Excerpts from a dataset
------------------------
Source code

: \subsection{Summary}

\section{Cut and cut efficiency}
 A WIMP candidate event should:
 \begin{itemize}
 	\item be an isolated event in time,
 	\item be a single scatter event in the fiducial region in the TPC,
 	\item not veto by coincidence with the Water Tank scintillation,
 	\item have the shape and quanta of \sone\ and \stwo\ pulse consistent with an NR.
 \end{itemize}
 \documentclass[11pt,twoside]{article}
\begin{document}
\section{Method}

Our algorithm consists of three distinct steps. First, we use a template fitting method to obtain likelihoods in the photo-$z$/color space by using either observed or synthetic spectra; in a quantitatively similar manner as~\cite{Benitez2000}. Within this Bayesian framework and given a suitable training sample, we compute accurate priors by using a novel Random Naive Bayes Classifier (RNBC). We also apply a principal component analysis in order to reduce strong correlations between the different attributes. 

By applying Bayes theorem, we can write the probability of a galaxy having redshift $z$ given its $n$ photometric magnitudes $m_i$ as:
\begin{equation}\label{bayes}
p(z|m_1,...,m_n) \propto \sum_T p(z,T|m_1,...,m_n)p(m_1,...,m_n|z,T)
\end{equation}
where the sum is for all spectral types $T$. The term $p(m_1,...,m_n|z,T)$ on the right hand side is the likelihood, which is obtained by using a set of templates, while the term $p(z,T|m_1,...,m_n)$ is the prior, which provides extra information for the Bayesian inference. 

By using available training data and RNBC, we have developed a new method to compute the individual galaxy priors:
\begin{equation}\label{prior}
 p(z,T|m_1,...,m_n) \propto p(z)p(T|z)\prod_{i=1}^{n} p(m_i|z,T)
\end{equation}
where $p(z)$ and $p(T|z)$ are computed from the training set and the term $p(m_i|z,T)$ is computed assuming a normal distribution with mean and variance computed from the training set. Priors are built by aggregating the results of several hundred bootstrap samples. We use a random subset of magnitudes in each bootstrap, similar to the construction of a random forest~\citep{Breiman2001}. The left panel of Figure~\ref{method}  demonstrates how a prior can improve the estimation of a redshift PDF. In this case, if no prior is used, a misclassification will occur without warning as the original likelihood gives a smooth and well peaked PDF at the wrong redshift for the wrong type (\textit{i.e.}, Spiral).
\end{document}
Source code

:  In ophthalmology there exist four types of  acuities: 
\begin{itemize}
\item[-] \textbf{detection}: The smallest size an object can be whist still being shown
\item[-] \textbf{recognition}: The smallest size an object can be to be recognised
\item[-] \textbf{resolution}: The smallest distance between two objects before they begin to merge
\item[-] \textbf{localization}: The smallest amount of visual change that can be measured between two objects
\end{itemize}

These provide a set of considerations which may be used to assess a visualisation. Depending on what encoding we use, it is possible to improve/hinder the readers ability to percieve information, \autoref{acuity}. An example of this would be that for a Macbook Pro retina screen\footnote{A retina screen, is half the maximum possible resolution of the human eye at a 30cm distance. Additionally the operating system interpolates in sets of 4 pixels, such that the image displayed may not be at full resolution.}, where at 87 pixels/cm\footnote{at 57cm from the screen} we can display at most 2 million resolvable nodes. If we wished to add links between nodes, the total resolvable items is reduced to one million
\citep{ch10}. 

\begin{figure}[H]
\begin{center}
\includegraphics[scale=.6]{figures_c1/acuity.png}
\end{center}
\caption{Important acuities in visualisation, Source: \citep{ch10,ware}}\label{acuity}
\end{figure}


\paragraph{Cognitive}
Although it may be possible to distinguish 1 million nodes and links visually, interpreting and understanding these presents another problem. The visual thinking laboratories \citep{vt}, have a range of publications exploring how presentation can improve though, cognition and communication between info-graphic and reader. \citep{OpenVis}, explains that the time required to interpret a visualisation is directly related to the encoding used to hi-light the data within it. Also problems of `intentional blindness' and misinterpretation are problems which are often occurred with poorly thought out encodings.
------------------------
Instructions for the task:
All of the records above should be transcribed exactly.

Exercise answer:
Source code

: \subsection{Summary}

\section{Cut and cut efficiency}
 A WIMP candidate event should:
 \begin{itemize}
 	\item be an isolated event in time,
 	\item be a single scatter event in the fiducial region in the TPC,
 	\item not veto by coincidence with the Water Tank scintillation,
 	\item have the shape and quanta of \sone\ and \stwo\ pulse consistent with an NR.
 \end{itemize}
 \documentclass[11pt,twoside]{article}
\begin{document}
\section{Method}

Our algorithm consists of three distinct steps. First, we use a template fitting method to obtain likelihoods in the photo-$z$/color space by using either observed or synthetic spectra; in a quantitatively similar manner as~\cite{Benitez2000}. Within this Bayesian framework and given a suitable training sample, we compute accurate priors by using a novel Random Naive Bayes Classifier (RNBC). We also apply a principal component analysis in order to reduce strong correlations between the different attributes. 

By applying Bayes theorem, we can write the probability of a galaxy having redshift $z$ given its $n$ photometric magnitudes $m_i$ as:
\begin{equation}\label{bayes}
p(z|m_1,...,m_n) \propto \sum_T p(z,T|m_1,...,m_n)p(m_1,...,m_n|z,T)
\end{equation}
where the sum is for all spectral types $T$. The term $p(m_1,...,m_n|z,T)$ on the right hand side is the likelihood, which is obtained by using a set of templates, while the term $p(z,T|m_1,...,m_n)$ is the prior, which provides extra information for the Bayesian inference. 

By using available training data and RNBC, we have developed a new method to compute the individual galaxy priors:
\begin{equation}\label{prior}
 p(z,T|m_1,...,m_n) \propto p(z)p(T|z)\prod_{i=1}^{n} p(m_i|z,T)
\end{equation}
where $p(z)$ and $p(T|z)$ are computed from the training set and the term $p(m_i|z,T)$ is computed assuming a normal distribution with mean and variance computed from the training set. Priors are built by aggregating the results of several hundred bootstrap samples. We use a random subset of magnitudes in each bootstrap, similar to the construction of a random forest~\citep{Breiman2001}. The left panel of Figure~\ref{method}  demonstrates how a prior can improve the estimation of a redshift PDF. In this case, if no prior is used, a misclassification will occur without warning as the original likelihood gives a smooth and well peaked PDF at the wrong redshift for the wrong type (\textit{i.e.}, Spiral).
\end{document}
Source code

:  In ophthalmology there exist four types of  acuities: 
\begin{itemize}
\item[-] \textbf{detection}: The smallest size an object can be whist still being shown
\item[-] \textbf{recognition}: The smallest size an object can be to be recognised
\item[-] \textbf{resolution}: The smallest distance between two objects before they begin to merge
\item[-] \textbf{localization}: The smallest amount of visual change that can be measured between two objects
\end{itemize}

These provide a set of considerations which may be used to assess a visualisation. Depending on what encoding we use, it is possible to improve/hinder the readers ability to percieve information, \autoref{acuity}. An example of this would be that for a Macbook Pro retina screen\footnote{A retina screen, is half the maximum possible resolution of the human eye at a 30cm distance. Additionally the operating system interpolates in sets of 4 pixels, such that the image displayed may not be at full resolution.}, where at 87 pixels/cm\footnote{at 57cm from the screen} we can display at most 2 million resolvable nodes. If we wished to add links between nodes, the total resolvable items is reduced to one million
\citep{ch10}. 

\begin{figure}[H]
\begin{center}
\includegraphics[scale=.6]{figures_c1/acuity.png}
\end{center}
\caption{Important acuities in visualisation, Source: \citep{ch10,ware}}\label{acuity}
\end{figure}


\paragraph{Cognitive}
Although it may be possible to distinguish 1 million nodes and links visually, interpreting and understanding these presents another problem. The visual thinking laboratories \citep{vt}, have a range of publications exploring how presentation can improve though, cognition and communication between info-graphic and reader. \citep{OpenVis}, explains that the time required to interpret a visualisation is directly related to the encoding used to hi-light the data within it. Also problems of `intentional blindness' and misinterpretation are problems which are often occurred with poorly thought out encodings.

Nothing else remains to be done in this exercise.